Whenever a line contains the string "static", copy it out of the entries.

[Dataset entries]
———

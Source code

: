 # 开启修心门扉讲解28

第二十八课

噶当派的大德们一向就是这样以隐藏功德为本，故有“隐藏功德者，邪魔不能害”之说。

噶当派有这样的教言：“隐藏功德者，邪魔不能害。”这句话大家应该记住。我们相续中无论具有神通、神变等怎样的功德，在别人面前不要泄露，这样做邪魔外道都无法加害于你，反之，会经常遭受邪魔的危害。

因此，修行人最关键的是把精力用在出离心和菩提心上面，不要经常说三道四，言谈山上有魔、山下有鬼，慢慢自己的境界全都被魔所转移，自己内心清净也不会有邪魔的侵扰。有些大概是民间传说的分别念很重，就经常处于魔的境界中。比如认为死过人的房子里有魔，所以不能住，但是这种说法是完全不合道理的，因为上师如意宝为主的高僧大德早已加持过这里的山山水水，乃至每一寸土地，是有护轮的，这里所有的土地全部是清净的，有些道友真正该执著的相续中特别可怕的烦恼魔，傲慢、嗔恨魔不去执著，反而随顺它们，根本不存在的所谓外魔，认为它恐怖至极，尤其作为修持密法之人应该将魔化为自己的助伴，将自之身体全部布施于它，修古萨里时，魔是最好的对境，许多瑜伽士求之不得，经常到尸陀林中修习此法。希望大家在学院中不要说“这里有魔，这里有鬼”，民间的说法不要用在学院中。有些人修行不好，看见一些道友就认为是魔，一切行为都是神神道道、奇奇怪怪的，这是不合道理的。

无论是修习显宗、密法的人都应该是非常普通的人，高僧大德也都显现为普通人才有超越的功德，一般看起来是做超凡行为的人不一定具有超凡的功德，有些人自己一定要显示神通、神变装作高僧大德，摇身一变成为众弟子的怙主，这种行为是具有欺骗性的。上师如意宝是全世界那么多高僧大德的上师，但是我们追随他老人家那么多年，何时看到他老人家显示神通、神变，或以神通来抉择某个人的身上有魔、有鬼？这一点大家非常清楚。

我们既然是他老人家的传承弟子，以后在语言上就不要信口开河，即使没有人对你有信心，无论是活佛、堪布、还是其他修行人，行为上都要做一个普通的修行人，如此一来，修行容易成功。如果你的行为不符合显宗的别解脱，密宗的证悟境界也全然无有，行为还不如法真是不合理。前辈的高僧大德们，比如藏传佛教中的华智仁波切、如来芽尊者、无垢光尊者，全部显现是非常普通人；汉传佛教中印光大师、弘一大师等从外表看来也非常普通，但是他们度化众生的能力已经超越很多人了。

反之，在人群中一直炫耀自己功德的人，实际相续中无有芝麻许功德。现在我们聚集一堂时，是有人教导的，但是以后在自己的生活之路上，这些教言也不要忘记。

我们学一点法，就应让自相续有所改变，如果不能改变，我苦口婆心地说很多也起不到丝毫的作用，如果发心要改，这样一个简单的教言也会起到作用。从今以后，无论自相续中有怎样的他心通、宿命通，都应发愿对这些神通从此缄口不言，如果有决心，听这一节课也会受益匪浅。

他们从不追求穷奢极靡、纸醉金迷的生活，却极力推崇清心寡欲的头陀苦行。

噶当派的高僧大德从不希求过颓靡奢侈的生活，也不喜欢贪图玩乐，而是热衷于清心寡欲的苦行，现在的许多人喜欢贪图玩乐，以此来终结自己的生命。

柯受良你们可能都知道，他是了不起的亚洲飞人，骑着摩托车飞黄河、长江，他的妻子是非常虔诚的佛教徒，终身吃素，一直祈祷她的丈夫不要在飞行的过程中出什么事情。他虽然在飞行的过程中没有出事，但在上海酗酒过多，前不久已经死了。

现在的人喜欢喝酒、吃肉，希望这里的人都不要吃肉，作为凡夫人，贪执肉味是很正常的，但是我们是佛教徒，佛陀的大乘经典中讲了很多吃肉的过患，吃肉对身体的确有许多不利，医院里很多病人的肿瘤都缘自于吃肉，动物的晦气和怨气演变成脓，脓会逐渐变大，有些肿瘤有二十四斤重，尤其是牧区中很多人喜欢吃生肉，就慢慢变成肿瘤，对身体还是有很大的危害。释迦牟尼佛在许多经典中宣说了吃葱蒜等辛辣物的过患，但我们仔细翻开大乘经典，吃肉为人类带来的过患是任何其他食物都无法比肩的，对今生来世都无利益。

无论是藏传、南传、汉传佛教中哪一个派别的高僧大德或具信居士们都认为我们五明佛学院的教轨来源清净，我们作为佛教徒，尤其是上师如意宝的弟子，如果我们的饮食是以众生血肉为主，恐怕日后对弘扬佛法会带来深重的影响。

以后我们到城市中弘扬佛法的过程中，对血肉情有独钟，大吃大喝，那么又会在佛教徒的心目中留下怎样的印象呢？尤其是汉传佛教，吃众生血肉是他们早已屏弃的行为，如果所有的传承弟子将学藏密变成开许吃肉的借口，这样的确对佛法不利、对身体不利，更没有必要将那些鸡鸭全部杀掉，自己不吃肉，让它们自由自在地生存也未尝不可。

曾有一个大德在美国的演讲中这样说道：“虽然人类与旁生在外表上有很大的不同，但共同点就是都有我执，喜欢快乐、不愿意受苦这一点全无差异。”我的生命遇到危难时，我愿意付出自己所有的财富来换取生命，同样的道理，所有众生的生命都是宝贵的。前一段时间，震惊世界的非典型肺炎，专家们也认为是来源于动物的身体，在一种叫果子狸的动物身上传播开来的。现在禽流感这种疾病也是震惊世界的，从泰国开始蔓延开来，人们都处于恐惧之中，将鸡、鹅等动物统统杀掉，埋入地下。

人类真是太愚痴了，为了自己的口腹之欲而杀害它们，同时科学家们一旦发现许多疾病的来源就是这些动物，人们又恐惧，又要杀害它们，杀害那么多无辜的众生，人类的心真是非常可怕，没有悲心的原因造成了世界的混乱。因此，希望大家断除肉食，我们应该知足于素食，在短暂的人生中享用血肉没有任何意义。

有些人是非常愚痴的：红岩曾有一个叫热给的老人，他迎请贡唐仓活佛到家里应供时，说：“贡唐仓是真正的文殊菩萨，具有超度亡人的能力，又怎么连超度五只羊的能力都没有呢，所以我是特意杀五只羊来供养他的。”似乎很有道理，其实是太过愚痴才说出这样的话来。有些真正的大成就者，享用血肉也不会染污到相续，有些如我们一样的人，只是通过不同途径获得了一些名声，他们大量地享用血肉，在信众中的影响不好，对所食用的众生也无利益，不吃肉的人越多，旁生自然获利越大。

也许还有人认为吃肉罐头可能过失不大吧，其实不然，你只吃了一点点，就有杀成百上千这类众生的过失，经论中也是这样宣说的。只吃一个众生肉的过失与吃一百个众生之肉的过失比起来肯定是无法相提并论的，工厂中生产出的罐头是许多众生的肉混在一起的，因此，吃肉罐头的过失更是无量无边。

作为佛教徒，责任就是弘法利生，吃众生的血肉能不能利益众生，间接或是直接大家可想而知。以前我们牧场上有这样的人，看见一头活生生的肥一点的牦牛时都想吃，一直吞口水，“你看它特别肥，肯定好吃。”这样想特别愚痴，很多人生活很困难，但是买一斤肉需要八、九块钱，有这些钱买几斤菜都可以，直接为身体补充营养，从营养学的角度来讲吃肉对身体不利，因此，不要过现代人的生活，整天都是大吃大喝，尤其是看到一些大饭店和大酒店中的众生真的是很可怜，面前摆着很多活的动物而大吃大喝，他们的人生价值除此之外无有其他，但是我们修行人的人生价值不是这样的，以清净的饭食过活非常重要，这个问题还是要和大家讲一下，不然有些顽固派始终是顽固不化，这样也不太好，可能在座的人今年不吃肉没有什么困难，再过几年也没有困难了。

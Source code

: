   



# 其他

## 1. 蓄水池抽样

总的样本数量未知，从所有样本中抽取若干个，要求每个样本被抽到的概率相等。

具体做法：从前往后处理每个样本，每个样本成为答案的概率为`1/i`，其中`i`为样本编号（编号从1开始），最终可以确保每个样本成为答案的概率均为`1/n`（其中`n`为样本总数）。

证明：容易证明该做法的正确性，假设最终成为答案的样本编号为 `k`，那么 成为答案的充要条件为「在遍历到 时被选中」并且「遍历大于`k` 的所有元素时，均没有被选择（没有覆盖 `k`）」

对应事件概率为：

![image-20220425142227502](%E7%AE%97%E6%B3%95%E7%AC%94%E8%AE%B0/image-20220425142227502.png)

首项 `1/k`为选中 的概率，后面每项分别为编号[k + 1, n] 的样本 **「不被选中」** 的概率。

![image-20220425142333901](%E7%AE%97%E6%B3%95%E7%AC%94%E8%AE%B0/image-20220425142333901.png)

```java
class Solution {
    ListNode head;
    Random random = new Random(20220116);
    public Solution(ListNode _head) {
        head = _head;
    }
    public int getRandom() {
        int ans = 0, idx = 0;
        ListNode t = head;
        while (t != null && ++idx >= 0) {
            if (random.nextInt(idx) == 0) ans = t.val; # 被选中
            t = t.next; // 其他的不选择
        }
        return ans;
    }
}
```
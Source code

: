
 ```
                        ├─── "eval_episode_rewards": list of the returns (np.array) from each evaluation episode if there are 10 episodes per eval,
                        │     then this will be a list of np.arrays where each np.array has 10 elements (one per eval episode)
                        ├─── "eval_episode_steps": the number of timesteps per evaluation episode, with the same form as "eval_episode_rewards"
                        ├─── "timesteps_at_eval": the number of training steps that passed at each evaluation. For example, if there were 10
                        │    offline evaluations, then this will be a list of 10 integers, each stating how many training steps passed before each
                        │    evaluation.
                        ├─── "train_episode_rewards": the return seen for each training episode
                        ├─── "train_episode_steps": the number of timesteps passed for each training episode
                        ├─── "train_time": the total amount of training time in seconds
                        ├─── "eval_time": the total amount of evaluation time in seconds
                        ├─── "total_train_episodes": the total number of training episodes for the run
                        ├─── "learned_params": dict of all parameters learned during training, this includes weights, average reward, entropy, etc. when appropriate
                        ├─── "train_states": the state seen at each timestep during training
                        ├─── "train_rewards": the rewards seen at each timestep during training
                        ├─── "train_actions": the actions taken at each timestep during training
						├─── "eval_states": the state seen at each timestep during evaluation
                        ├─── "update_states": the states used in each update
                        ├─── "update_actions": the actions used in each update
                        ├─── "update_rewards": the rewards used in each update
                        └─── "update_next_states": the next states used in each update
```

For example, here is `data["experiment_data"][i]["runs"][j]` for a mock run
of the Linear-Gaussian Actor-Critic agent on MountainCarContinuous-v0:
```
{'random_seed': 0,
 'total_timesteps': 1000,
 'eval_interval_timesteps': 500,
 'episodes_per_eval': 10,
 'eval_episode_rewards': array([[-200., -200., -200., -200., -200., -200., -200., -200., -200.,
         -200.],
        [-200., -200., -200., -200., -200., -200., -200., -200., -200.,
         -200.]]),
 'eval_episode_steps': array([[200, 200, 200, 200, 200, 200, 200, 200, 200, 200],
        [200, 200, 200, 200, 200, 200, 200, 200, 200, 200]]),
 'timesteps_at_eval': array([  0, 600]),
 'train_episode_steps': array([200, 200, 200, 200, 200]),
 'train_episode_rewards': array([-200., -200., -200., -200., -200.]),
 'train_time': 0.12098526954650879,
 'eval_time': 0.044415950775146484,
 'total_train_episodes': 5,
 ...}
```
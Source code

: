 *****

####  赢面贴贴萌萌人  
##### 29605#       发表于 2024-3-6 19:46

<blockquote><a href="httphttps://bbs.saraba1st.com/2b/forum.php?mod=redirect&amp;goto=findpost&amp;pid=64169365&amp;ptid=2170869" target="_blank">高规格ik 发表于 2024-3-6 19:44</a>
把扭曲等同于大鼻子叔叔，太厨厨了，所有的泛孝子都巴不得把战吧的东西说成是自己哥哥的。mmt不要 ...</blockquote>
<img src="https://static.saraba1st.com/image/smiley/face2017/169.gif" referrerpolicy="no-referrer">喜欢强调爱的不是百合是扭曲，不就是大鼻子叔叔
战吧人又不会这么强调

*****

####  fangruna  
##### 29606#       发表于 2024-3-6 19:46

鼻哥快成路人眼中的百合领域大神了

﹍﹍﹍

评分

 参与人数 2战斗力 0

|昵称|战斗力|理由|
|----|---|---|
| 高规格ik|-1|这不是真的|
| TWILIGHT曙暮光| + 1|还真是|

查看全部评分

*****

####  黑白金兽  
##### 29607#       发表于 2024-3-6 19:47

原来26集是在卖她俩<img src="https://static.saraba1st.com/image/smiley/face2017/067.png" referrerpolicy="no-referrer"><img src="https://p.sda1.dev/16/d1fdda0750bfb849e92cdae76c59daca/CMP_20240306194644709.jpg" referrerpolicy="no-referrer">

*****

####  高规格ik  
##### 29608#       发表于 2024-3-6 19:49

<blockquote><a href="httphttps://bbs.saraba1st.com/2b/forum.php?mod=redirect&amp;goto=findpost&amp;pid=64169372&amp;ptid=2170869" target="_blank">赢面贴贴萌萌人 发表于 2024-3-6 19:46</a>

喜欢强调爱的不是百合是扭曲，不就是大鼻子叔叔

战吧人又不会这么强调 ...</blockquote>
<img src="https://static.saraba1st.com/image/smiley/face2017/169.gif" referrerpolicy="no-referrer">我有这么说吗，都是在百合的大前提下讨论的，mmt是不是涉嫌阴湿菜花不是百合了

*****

———

▸ **Response to the task**:
<img src="https://static.saraba1st.com/image/smiley/face2017/169.gif" referrerpolicy="no-referrer">喜欢强调爱的不是百合是扭曲，不就是大鼻子叔叔
原来26集是在卖她俩<img src="https://static.saraba1st.com/image/smiley/face2017/067.png" referrerpolicy="no-referrer"><img src="https://p.sda1.dev/16/d1fdda0750bfb849e92cdae76c59daca/CMP_20240306194644709.jpg" referrerpolicy="no-referrer">
<img src="https://static.saraba1st.com/image/smiley/face2017/169.gif" referrerpolicy="no-referrer">我有这么说吗，都是在百合的大前提下讨论的，mmt是不是涉嫌阴湿菜花不是百合了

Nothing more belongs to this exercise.